(Beginning of Extracted information)

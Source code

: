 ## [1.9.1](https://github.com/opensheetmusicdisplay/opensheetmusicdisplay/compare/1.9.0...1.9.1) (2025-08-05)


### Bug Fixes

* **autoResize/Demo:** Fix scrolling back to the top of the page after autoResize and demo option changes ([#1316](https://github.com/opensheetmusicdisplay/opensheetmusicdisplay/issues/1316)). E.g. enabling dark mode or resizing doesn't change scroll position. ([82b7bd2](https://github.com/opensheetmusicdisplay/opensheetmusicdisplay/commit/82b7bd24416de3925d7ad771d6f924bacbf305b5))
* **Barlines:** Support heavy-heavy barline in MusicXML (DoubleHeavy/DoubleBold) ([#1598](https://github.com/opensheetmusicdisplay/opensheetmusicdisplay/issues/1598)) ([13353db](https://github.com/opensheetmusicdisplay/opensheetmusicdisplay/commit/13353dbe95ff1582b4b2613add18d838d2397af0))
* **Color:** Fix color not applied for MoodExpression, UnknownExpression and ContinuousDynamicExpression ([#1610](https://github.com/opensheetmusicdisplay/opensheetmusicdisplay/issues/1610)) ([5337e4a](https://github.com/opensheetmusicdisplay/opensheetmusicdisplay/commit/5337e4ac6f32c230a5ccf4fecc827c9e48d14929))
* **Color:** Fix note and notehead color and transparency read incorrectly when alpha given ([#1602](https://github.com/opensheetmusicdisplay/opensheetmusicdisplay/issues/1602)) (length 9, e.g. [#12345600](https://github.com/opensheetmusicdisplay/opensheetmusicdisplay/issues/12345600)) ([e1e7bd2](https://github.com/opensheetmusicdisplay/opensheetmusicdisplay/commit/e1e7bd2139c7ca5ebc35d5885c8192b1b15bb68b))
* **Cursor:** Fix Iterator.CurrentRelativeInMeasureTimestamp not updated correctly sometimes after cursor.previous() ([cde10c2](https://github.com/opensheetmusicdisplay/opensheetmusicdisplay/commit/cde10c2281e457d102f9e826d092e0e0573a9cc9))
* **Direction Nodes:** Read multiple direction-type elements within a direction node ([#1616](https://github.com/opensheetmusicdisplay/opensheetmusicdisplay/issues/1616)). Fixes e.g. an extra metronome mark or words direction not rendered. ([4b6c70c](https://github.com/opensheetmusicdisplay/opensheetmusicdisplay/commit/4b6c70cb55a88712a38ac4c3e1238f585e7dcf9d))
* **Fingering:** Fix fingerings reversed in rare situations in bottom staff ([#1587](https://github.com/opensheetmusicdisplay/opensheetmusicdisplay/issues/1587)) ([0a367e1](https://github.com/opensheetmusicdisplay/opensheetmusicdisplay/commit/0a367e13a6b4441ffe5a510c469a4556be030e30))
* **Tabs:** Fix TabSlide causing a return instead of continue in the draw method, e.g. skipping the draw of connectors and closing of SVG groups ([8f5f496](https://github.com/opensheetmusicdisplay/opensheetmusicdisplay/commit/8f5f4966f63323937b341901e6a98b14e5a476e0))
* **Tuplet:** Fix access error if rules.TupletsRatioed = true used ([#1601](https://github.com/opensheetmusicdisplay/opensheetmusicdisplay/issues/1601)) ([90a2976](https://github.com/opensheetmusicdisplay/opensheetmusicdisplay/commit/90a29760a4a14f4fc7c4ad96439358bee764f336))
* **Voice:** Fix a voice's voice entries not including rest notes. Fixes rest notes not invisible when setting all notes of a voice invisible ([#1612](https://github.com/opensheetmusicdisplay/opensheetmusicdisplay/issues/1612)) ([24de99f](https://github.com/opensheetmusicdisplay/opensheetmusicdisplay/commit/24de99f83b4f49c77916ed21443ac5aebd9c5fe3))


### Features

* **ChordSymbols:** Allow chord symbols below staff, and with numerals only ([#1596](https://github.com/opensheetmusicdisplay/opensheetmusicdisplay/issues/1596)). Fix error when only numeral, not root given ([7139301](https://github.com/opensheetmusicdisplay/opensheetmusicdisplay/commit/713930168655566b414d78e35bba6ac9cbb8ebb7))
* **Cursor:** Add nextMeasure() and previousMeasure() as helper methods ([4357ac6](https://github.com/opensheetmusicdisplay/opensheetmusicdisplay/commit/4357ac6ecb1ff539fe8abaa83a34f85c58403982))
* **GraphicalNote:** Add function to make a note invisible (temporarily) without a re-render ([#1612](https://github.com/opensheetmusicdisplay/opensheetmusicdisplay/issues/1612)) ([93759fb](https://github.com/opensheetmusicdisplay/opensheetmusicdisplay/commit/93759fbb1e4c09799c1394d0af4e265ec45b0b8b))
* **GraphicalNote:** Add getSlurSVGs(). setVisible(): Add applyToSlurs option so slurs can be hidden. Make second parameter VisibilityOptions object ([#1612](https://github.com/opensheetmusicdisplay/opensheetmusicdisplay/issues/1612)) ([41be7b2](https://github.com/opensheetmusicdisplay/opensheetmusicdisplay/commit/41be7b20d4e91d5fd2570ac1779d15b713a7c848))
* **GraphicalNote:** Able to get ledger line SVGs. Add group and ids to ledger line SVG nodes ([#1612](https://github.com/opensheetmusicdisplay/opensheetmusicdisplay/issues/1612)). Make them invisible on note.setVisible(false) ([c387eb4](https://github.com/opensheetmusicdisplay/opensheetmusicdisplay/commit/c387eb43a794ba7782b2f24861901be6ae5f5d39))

(End of Extracted information)

● Task prompt
Each line of the data must be written out exactly as it appears.

● Result for this exercise
Source code

: ## [1.9.1](https://github.com/opensheetmusicdisplay/opensheetmusicdisplay/compare/1.9.0...1.9.1) (2025-08-05)


### Bug Fixes

* **autoResize/Demo:** Fix scrolling back to the top of the page after autoResize and demo option changes ([#1316](https://github.com/opensheetmusicdisplay/opensheetmusicdisplay/issues/1316)). E.g. enabling dark mode or resizing doesn't change scroll position. ([82b7bd2](https://github.com/opensheetmusicdisplay/opensheetmusicdisplay/commit/82b7bd24416de3925d7ad771d6f924bacbf305b5))
* **Barlines:** Support heavy-heavy barline in MusicXML (DoubleHeavy/DoubleBold) ([#1598](https://github.com/opensheetmusicdisplay/opensheetmusicdisplay/issues/1598)) ([13353db](https://github.com/opensheetmusicdisplay/opensheetmusicdisplay/commit/13353dbe95ff1582b4b2613add18d838d2397af0))
* **Color:** Fix color not applied for MoodExpression, UnknownExpression and ContinuousDynamicExpression ([#1610](https://github.com/opensheetmusicdisplay/opensheetmusicdisplay/issues/1610)) ([5337e4a](https://github.com/opensheetmusicdisplay/opensheetmusicdisplay/commit/5337e4ac6f32c230a5ccf4fecc827c9e48d14929))
* **Color:** Fix note and notehead color and transparency read incorrectly when alpha given ([#1602](https://github.com/opensheetmusicdisplay/opensheetmusicdisplay/issues/1602)) (length 9, e.g. [#12345600](https://github.com/opensheetmusicdisplay/opensheetmusicdisplay/issues/12345600)) ([e1e7bd2](https://github.com/opensheetmusicdisplay/opensheetmusicdisplay/commit/e1e7bd2139c7ca5ebc35d5885c8192b1b15bb68b))
* **Cursor:** Fix Iterator.CurrentRelativeInMeasureTimestamp not updated correctly sometimes after cursor.previous() ([cde10c2](https://github.com/opensheetmusicdisplay/opensheetmusicdisplay/commit/cde10c2281e457d102f9e826d092e0e0573a9cc9))
* **Direction Nodes:** Read multiple direction-type elements within a direction node ([#1616](https://github.com/opensheetmusicdisplay/opensheetmusicdisplay/issues/1616)). Fixes e.g. an extra metronome mark or words direction not rendered. ([4b6c70c](https://github.com/opensheetmusicdisplay/opensheetmusicdisplay/commit/4b6c70cb55a88712a38ac4c3e1238f585e7dcf9d))
* **Fingering:** Fix fingerings reversed in rare situations in bottom staff ([#1587](https://github.com/opensheetmusicdisplay/opensheetmusicdisplay/issues/1587)) ([0a367e1](https://github.com/opensheetmusicdisplay/opensheetmusicdisplay/commit/0a367e13a6b4441ffe5a510c469a4556be030e30))
* **Tabs:** Fix TabSlide causing a return instead of continue in the draw method, e.g. skipping the draw of connectors and closing of SVG groups ([8f5f496](https://github.com/opensheetmusicdisplay/opensheetmusicdisplay/commit/8f5f4966f63323937b341901e6a98b14e5a476e0))
* **Tuplet:** Fix access error if rules.TupletsRatioed = true used ([#1601](https://github.com/opensheetmusicdisplay/opensheetmusicdisplay/issues/1601)) ([90a2976](https://github.com/opensheetmusicdisplay/opensheetmusicdisplay/commit/90a29760a4a14f4fc7c4ad96439358bee764f336))
* **Voice:** Fix a voice's voice entries not including rest notes. Fixes rest notes not invisible when setting all notes of a voice invisible ([#1612](https://github.com/opensheetmusicdisplay/opensheetmusicdisplay/issues/1612)) ([24de99f](https://github.com/opensheetmusicdisplay/opensheetmusicdisplay/commit/24de99f83b4f49c77916ed21443ac5aebd9c5fe3))


### Features

* **ChordSymbols:** Allow chord symbols below staff, and with numerals only ([#1596](https://github.com/opensheetmusicdisplay/opensheetmusicdisplay/issues/1596)). Fix error when only numeral, not root given ([7139301](https://github.com/opensheetmusicdisplay/opensheetmusicdisplay/commit/713930168655566b414d78e35bba6ac9cbb8ebb7))
* **Cursor:** Add nextMeasure() and previousMeasure() as helper methods ([4357ac6](https://github.com/opensheetmusicdisplay/opensheetmusicdisplay/commit/4357ac6ecb1ff539fe8abaa83a34f85c58403982))
* **GraphicalNote:** Add function to make a note invisible (temporarily) without a re-render ([#1612](https://github.com/opensheetmusicdisplay/opensheetmusicdisplay/issues/1612)) ([93759fb](https://github.com/opensheetmusicdisplay/opensheetmusicdisplay/commit/93759fbb1e4c09799c1394d0af4e265ec45b0b8b))
* **GraphicalNote:** Add getSlurSVGs(). setVisible(): Add applyToSlurs option so slurs can be hidden. Make second parameter VisibilityOptions object ([#1612](https://github.com/opensheetmusicdisplay/opensheetmusicdisplay/issues/1612)) ([41be7b2](https://github.com/opensheetmusicdisplay/opensheetmusicdisplay/commit/41be7b20d4e91d5fd2570ac1779d15b713a7c848))
* **GraphicalNote:** Able to get ledger line SVGs. Add group and ids to ledger line SVG nodes ([#1612](https://github.com/opensheetmusicdisplay/opensheetmusicdisplay/issues/1612)). Make them invisible on note.setVisible(false) ([c387eb4](https://github.com/opensheetmusicdisplay/opensheetmusicdisplay/commit/c387eb43a794ba7782b2f24861901be6ae5f5d39))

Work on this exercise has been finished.